According to Firearm Chronicles
In the South, most states have some measure of preemption on the books. This is a pro-gun area and they don’t want their larger municipalities creating their own gun control laws that jam up law-abiding citizens who are unaware such measures are in place. Especially since so many of these larger municipalities have much higher crime than the rest of the state.
However, there’s one exception in many preemption laws, and that’s the ability for communities to restrict the discharging of a firearm within the city limits.
In fact, many communities have already passed such restrictions and there’s reason to understand why they did. While I may not agree with this–there are ways to restrict dangerous activity without such an ordinance, after all–I do understand where these cities are coming from.
One that doesn’t have such a law is, apparently, Myrtle Beach, South Carolina. And, based on what happened when a city councilman suggested such a law, they’re not likely to ever have one.

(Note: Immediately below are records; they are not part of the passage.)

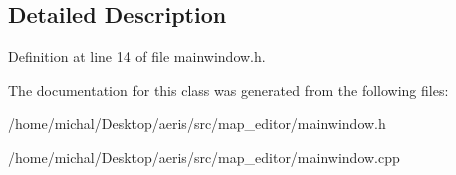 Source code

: \subsection{Detailed Description}


Definition at line 14 of file mainwindow.\-h.



The documentation for this class was generated from the following files\-:\begin{DoxyCompactItemize}
\item 
/home/michal/\-Desktop/aeris/src/map\-\_\-editor/mainwindow.\-h\item 
/home/michal/\-Desktop/aeris/src/map\-\_\-editor/mainwindow.\-cpp\end{DoxyCompactItemize}
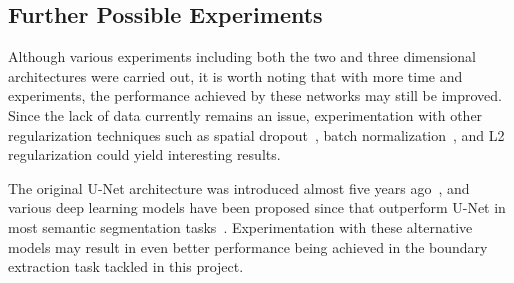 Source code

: \subsection{Further Possible Experiments}

Although various experiments including both the two and three dimensional architectures were carried out, it is worth noting that with more time and experiments, the performance achieved by these networks may still be improved. Since the lack of data currently remains an issue, experimentation with other regularization techniques such as spatial dropout~\cite{spatial}, batch normalization~\cite{batchnorm}, and L2 regularization could yield interesting results.

The original U-Net architecture was introduced almost five years ago~\cite{ronneberger2015u}, and various deep learning models have been proposed since that outperform U-Net in most semantic segmentation tasks~\cite{chen2018encoder, semanticseg-SOTA}. Experimentation with these alternative models may result in even better performance being achieved in the boundary extraction task tackled in this project.






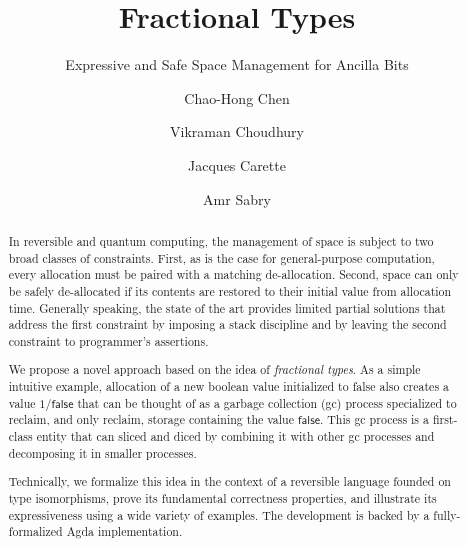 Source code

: \documentclass[sigplan,10pt,review,anonymous]{acmart}
\newcommand{\oneover}[1]{1/#1}
\begin{document}
\title{Fractional Types}
\subtitle{Expressive and Safe Space Management for Ancilla Bits}
\author{Chao-Hong Chen}

\author{Vikraman Choudhury}

\author{Jacques Carette}

\author{Amr Sabry}

\begin{abstract}
  In reversible and quantum computing, the management of space is
  subject to two broad classes of constraints. First, as is the case
  for general-purpose computation, every allocation must be paired
  with a matching de-allocation. Second, space can only be safely
  de-allocated if its contents are restored to their initial value
  from allocation time. Generally speaking, the state of the art
  provides limited partial solutions that address the first
  constraint by imposing a stack discipline and by leaving the second
  constraint to programmer's assertions.

  We propose a novel approach based on the idea of \emph{fractional
    types}. As a simple intuitive example, allocation of a new boolean
  value initialized to \textsf{false} also creates a value
  $\oneover{\textsf{false}}$ that can be thought of as a garbage
  collection (gc) process specialized to reclaim, and only reclaim,
  storage containing the value $\textsf{false}$. This gc process is a
  first-class entity that can sliced and diced by combining it with
  other gc processes and decomposing it in smaller
  processes.

  Technically, we formalize this idea in the context of a reversible
  language founded on type isomorphisms, prove its fundamental
  correctness properties, and illustrate its expressiveness using a
  wide variety of examples. The development is backed by a
  fully-formalized Agda implementation.
\end{abstract}

\maketitle






\end{document}
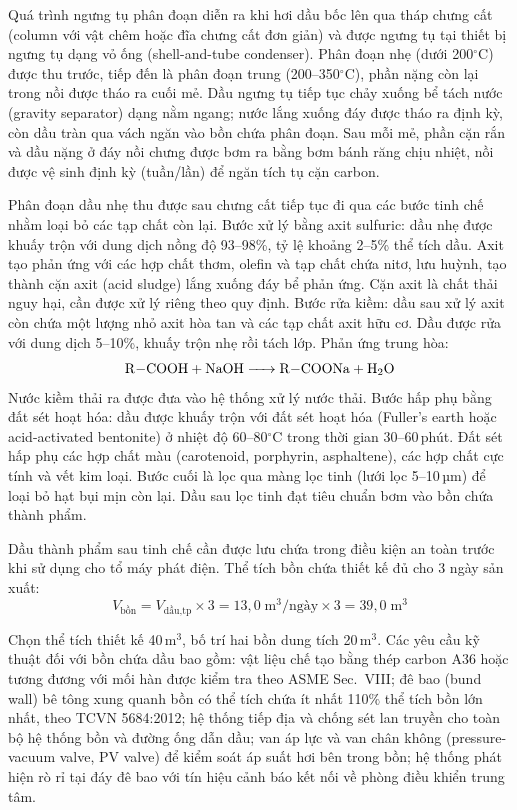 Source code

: \documentclass[../main.tex]{subfiles}
\begin{document}
Quá trình ngưng tụ phân đoạn diễn ra khi hơi dầu bốc lên qua tháp chưng cất (column với vật chêm hoặc đĩa chưng cất đơn giản) và được ngưng tụ tại thiết bị ngưng tụ dạng vỏ ống (shell-and-tube condenser). Phân đoạn nhẹ (dưới 200$^\circ\mathrm{C}$) được thu trước, tiếp đến là phân đoạn trung (200--350$^\circ\mathrm{C}$), phần nặng còn lại trong nồi được tháo ra cuối mẻ. Dầu ngưng tụ tiếp tục chảy xuống bể tách nước (gravity separator) dạng nằm ngang; nước lắng xuống đáy được tháo ra định kỳ, còn dầu tràn qua vách ngăn vào bồn chứa phân đoạn. Sau mỗi mẻ, phần cặn rắn và dầu nặng ở đáy nồi chưng được bơm ra bằng bơm bánh răng chịu nhiệt, nồi được vệ sinh định kỳ (tuần/lần) để ngăn tích tụ cặn carbon.

Phân đoạn dầu nhẹ thu được sau chưng cất tiếp tục đi qua các bước tinh chế nhằm loại bỏ các tạp chất còn lại. Bước xử lý bằng axit sulfuric: dầu nhẹ được khuấy trộn với dung dịch  nồng độ 93--98\%, tỷ lệ khoảng 2--5\% thể tích dầu. Axit tạo phản ứng với các hợp chất thơm, olefin và tạp chất chứa nitơ, lưu huỳnh, tạo thành cặn axit (acid sludge) lắng xuống đáy bể phản ứng. Cặn axit là chất thải nguy hại, cần được xử lý riêng theo quy định. Bước rửa kiềm: dầu sau xử lý axit còn chứa một lượng nhỏ axit hòa tan và các tạp chất axit hữu cơ. Dầu được rửa với dung dịch  5--10\%, khuấy trộn nhẹ rồi tách lớp. Phản ứng trung hòa:
\begin{equation}
  \ce{R-COOH + NaOH -> R-COONa + H2O}
\end{equation}
Nước kiềm thải ra được đưa vào hệ thống xử lý nước thải. Bước hấp phụ bằng đất sét hoạt hóa: dầu được khuấy trộn với đất sét hoạt hóa (Fuller's earth hoặc acid-activated bentonite) ở nhiệt độ 60--80$^\circ\mathrm{C}$ trong thời gian 30--60\,phút. Đất sét hấp phụ các hợp chất màu (carotenoid, porphyrin, asphaltene), các hợp chất cực tính và vết kim loại. Bước cuối là lọc qua màng lọc tinh (lưới lọc 5--10\,µm) để loại bỏ hạt bụi mịn còn lại. Dầu sau lọc tinh đạt tiêu chuẩn bơm vào bồn chứa thành phẩm.

Dầu thành phẩm sau tinh chế cần được lưu chứa trong điều kiện an toàn trước khi sử dụng cho tổ máy phát điện. Thể tích bồn chứa thiết kế đủ cho 3 ngày sản xuất:
\begin{equation}
  V_{\text{bồn}} = V_{\text{dầu,tp}} \times 3 = 13{,}0 \;\text{m}^3/\text{ngày} \times 3 = 39{,}0 \;\text{m}^3
\end{equation}

Chọn thể tích thiết kế 40\,m$^3$, bố trí hai bồn dung tích 20\,m$^3$. Các yêu cầu kỹ thuật đối với bồn chứa dầu bao gồm: vật liệu chế tạo bằng thép carbon A36 hoặc tương đương với mối hàn được kiểm tra theo ASME Sec.~VIII; đê bao (bund wall) bê tông xung quanh bồn có thể tích chứa ít nhất 110$\%$ thể tích bồn lớn nhất, theo TCVN 5684:2012; hệ thống tiếp địa và chống sét lan truyền cho toàn bộ hệ thống bồn và đường ống dẫn dầu; van áp lực và van chân không (pressure-vacuum valve, PV valve) để kiểm soát áp suất hơi bên trong bồn; hệ thống phát hiện rò rỉ tại đáy đê bao với tín hiệu cảnh báo kết nối về phòng điều khiển trung tâm.
\end{document}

Yesterday, the Freedom Action Network alerted local residents to this morning’s attempt along with a call to action.
Hundreds of calls, emails, and text messages poured into the inboxes of Horry County Councilmen.

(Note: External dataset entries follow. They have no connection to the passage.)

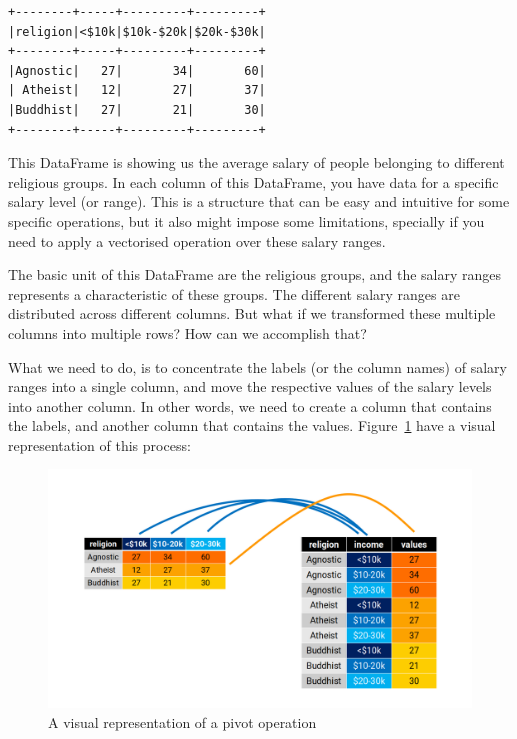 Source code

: \documentclass[
  11pt,
  letterpaper,
  DIV=11,
  numbers=noendperiod]{scrreprt}
\begin{document}
\begin{verbatim}
+--------+-----+---------+---------+
|religion|<$10k|$10k-$20k|$20k-$30k|
+--------+-----+---------+---------+
|Agnostic|   27|       34|       60|
| Atheist|   12|       27|       37|
|Buddhist|   27|       21|       30|
+--------+-----+---------+---------+
\end{verbatim}

This DataFrame is showing us the average salary of people belonging to
different religious groups. In each column of this DataFrame, you have
data for a specific salary level (or range). This is a structure that
can be easy and intuitive for some specific operations, but it also
might impose some limitations, specially if you need to apply a
vectorised operation over these salary ranges.

The basic unit of this DataFrame are the religious groups, and the
salary ranges represents a characteristic of these groups. The different
salary ranges are distributed across different columns. But what if we
transformed these multiple columns into multiple rows? How can we
accomplish that?

What we need to do, is to concentrate the labels (or the column names)
of salary ranges into a single column, and move the respective values of
the salary levels into another column. In other words, we need to create
a column that contains the labels, and another column that contains the
values. Figure~\ref{fig-pivot1} have a visual representation of this
process:

\begin{figure}

{\centering \includegraphics{Chapters/./../Figures/pivot1.png}

}

\caption{\label{fig-pivot1}A visual representation of a pivot operation}

\end{figure}
\end{document}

[Councilman Gary] Loftus asked for the measure to be approved this morning, but the Public Safety Committee could not recommend it.

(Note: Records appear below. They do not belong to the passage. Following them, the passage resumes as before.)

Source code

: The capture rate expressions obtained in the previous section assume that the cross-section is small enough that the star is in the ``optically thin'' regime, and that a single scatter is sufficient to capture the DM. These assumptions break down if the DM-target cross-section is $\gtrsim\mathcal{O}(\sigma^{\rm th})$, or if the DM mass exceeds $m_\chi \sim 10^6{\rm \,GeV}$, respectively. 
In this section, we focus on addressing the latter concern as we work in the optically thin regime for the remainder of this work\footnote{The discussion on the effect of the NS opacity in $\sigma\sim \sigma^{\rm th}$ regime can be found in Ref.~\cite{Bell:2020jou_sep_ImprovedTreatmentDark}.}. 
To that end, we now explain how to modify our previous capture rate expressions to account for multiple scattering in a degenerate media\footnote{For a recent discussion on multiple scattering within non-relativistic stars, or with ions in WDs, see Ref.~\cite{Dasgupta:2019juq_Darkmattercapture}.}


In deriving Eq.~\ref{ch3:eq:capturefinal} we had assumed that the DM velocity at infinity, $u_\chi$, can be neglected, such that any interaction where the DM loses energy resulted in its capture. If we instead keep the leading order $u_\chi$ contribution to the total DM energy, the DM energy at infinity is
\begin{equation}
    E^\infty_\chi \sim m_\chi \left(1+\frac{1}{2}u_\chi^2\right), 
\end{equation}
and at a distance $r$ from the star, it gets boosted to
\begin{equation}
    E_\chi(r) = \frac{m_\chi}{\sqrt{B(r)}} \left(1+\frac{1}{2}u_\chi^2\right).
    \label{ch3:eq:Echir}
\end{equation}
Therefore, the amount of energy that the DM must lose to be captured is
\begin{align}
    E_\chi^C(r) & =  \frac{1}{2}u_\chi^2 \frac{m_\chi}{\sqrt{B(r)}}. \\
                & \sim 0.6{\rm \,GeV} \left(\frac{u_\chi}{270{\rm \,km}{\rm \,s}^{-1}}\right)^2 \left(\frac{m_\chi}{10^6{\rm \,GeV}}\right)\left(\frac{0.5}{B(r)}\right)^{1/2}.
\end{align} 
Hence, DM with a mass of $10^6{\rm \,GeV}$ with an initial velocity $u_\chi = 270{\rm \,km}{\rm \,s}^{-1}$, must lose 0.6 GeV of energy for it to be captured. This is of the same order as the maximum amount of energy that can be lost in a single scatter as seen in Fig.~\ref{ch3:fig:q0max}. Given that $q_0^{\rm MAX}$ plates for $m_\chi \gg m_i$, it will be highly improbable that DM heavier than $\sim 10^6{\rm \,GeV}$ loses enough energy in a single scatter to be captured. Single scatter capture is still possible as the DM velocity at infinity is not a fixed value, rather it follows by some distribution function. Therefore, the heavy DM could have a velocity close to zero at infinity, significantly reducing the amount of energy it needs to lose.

We spoke with Horry County Council Chairman Johnny Gardner who told us Loftus has requested the ordinance be placed on the agenda tonight.
It will be placed on the agenda as not recommended by the Public Safety Committee.
Now, in fairness, weapons discharging ordinances are hardly the most restrictive kind of measure we could potentially see. That said, it was still an attempt to restrict the gun rights of Myrtle Beach residents and it was justly smacked down and smacked down hard. While it’ll still be on the agenda, it was described as being “dead on arrival.”
Of course, there are others who like would have opposed the measure had they known about it.
In particular, general contractors might have taken issue with one part of the ordinance that included nail guns as being illegal for use within the city. While air nail guns can be dangerous if used improperly, they’re generally used by people trying to conduct a task. They allow them to nail things together far faster than with a hammer. In a trade, time is money, so doing things quickly and automating in the first places you can just make sense. Telling them it’s illegal to use expensive tools they purchased to speed up the construction process wasn’t likely to go over well.
So, again, it’s a good thing gun rights advocates stepped up and let their voices be heard. There’s no reason for a measure like this to pass, so killing it before it could do any harm is a net win for everyone. The biggest problem, at least in my minds, was that someone actually thought a measure like this was a good idea and figured they could get away with putting it out there.
Hopefully, voters will make their displeasure known come reelection time.